ACTION ITEM >> Using the entries below, show all lines with the string "Journal".

DATASET CONTENT >>
*-*-*

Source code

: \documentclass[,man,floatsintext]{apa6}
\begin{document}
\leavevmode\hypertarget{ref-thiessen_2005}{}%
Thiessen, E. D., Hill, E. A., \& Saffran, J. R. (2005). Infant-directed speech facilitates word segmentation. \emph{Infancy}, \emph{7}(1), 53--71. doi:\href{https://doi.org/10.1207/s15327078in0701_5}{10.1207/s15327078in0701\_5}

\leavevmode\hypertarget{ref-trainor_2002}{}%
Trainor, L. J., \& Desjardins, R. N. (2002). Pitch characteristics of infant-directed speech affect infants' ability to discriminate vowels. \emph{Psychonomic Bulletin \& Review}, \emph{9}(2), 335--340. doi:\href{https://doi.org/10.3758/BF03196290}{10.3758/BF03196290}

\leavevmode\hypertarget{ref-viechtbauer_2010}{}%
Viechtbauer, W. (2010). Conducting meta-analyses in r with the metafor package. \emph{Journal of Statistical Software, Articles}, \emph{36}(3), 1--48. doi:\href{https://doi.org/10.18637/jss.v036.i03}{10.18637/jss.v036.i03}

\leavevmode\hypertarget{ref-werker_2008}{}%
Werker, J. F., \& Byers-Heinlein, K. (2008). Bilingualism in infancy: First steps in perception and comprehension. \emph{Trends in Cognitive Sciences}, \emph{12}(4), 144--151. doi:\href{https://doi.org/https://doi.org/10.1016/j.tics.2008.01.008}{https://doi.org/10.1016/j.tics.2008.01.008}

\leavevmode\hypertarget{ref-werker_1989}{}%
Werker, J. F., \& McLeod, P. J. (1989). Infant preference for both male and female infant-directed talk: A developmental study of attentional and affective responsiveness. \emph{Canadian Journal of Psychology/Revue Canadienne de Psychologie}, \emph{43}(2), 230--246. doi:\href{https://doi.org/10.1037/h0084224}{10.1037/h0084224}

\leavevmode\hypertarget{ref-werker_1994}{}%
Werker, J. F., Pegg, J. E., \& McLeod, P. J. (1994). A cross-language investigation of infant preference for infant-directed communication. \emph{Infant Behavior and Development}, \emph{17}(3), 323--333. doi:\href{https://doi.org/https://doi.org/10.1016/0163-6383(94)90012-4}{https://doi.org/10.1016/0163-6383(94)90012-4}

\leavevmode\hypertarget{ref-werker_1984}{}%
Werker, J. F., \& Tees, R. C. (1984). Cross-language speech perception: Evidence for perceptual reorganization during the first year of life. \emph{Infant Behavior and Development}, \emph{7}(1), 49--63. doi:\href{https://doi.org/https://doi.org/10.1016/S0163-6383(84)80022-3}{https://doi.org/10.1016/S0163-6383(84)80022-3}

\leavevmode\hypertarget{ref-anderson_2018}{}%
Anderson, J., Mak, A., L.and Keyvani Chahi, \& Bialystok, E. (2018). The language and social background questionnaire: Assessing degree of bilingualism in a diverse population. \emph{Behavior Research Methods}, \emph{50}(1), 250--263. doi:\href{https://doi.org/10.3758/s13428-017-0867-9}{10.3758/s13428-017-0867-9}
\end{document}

*-*-*

SOLUTION BELOW >>
Viechtbauer, W. (2010). Conducting meta-analyses in r with the metafor package. \emph{Journal of Statistical Software, Articles}, \emph{36}(3), 1--48. doi:\href{https://doi.org/10.18637/jss.v036.i03}{10.18637/jss.v036.i03}
Werker, J. F., \& McLeod, P. J. (1989). Infant preference for both male and female infant-directed talk: A developmental study of attentional and affective responsiveness. \emph{Canadian Journal of Psychology/Revue Canadienne de Psychologie}, \emph{43}(2), 230--246. doi:\href{https://doi.org/10.1037/h0084224}{10.1037/h0084224}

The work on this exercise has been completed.